Chancellor’s VAT cut worth £1,000 on solar panels is dismissed as doing ‘little to help’ the cost of living crisis as installing them costs almost £5,000
- The Chancellor said he would remove VAT on some energy efficient measures
- The cut applies to the installation of solar panels, heat pumps and insulation
- Mr Sunak says cut saves £1k on installation and £300 annually on energy bills
The scrapping of VAT on the installation of solar panels has been dismissed by financial experts as doing ‘little to help’ struggling households.
The Chancellor Rishi Sunak said in the Spring Statement that he would remove VAT on energy efficient measures such as solar panels, heat pumps and insulation installed for five years.
But financial experts said the move would do little to help people with the ‘immense financial burden associated with making their homes green’.
The Chancellor said in the Spring Statement that he would remove VAT on some energy efficient measures
In particular, solar panels typically cost around £4,800 to install, which is a large initial outlay for cash-strapped households dealing with the cost of living crisis.
It would remain the case for many households even once the Chancellor’s VAT cut is taken into account.
Mr Sunak claimed that the VAT cut would save £1,000 on installation and then £300 annually on their energy bills.
At that rate it would take someone more than 12 years to break even on the energy saving benefit.
And no matter how environmentally friendly they are, or how much money solar panels can potentially save householders over the longer term, there is still thousands of pounds to pay out to even get started.
This may simply be too big a hurdle for many householders with more immediate financial pressures to consider.
Jason Mountford, a financial panning expert at Irwin Mitchell, said: ‘Sunak announced that this would save homeowners £1,000 on average. But given that the average cost to install home solar panels is £4,800, it is another measure that is unlikely to impact the hardest hit by the energy crisis.’
And Elise Coole, of specialist buy-to-let lender Keystone Property Finance, described the measure as a ‘step in the right direction’, but added that the Government should be doing much more to help ‘people shoulder the immense financial burden associated with making their homes greener’.
She explained: ‘The Chancellor claims his plan will save the average person installing solar roof panels more than £1,000. But is that really much of an incentive when the average cost of installing solar panels is around £4,800?’

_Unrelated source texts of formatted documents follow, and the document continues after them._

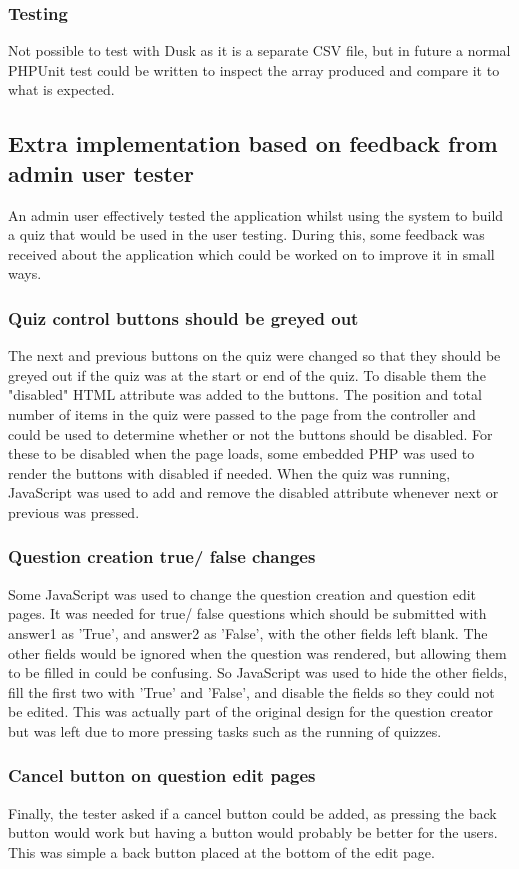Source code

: \subsubsection{Testing}
Not possible to test with Dusk as it is a separate CSV file, but in future a normal PHPUnit test could be written to inspect the array produced and compare it to what is expected.
\newpage

\subsection{Extra implementation based on feedback from admin user tester}
An admin user effectively tested the application whilst using the system to build a quiz that would be used in the user testing. During this, some feedback was received about the application which could be worked on to improve it in small ways.
\subsubsection{Quiz control buttons should be greyed out}
The next and previous buttons on the quiz were changed so that they should be greyed out if the quiz was at the start or end of the quiz. To disable them the "disabled" HTML attribute was added to the buttons. The position and total number of items in the quiz were passed to the page from the controller and could be used to determine whether or not the buttons should be disabled. For these to be disabled when the page loads, some embedded PHP was used to render the buttons with disabled if needed. When the quiz was running, JavaScript was used to add and remove the disabled attribute whenever next or previous was pressed.
\subsubsection{Question creation true/ false changes}
Some JavaScript was used to change the question creation and question edit pages. It was needed for true/ false questions which should be submitted with answer1 as 'True', and answer2 as 'False', with the other fields left blank. The other fields would be ignored when the question was rendered, but allowing them to be filled in could be confusing. So JavaScript was used to hide the other fields, fill the first two with 'True' and 'False', and disable the fields so they could not be edited. This was actually part of the original design for the question creator but was left due to more pressing tasks such as the running of quizzes.
\subsubsection{Cancel button on question edit pages}
Finally, the tester asked if a cancel button could be added, as pressing the back button would work but having a button would probably be better for the users. This was simple a back button placed at the bottom of the edit page.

Mr Sunak said scrapping VAT on the installation of solar panels would saves £1,000 on installation and £300 annually on energy bills
She went on to call for the Government to introduce more support, including a replacement for the former Green Homes Grant.
‘If the Government is serious about nudging people into action it needs to provide more direct financial support, such as expanding the Boiler Upgrade Scheme so more people can take advantage of it.
‘Ideally, this would be alongside the introduction of a replacement for the now defunct Green Homes Grant, which provided grants of up to £5,000 to those making energy saving improvements. If given the time and proper funding, this scheme could have flourished and become a real game changer.’
Julie Hirigoyen, of the UK Green Building Council (UKGBC), said: ‘Helping households cut energy waste and switching to clean energy is the best way to lower their energy bills.
‘But with gas prices set to soar again in the Autumn, much more Government support is urgently needed to kick start a nationwide systematic long-term programme of home upgrades.’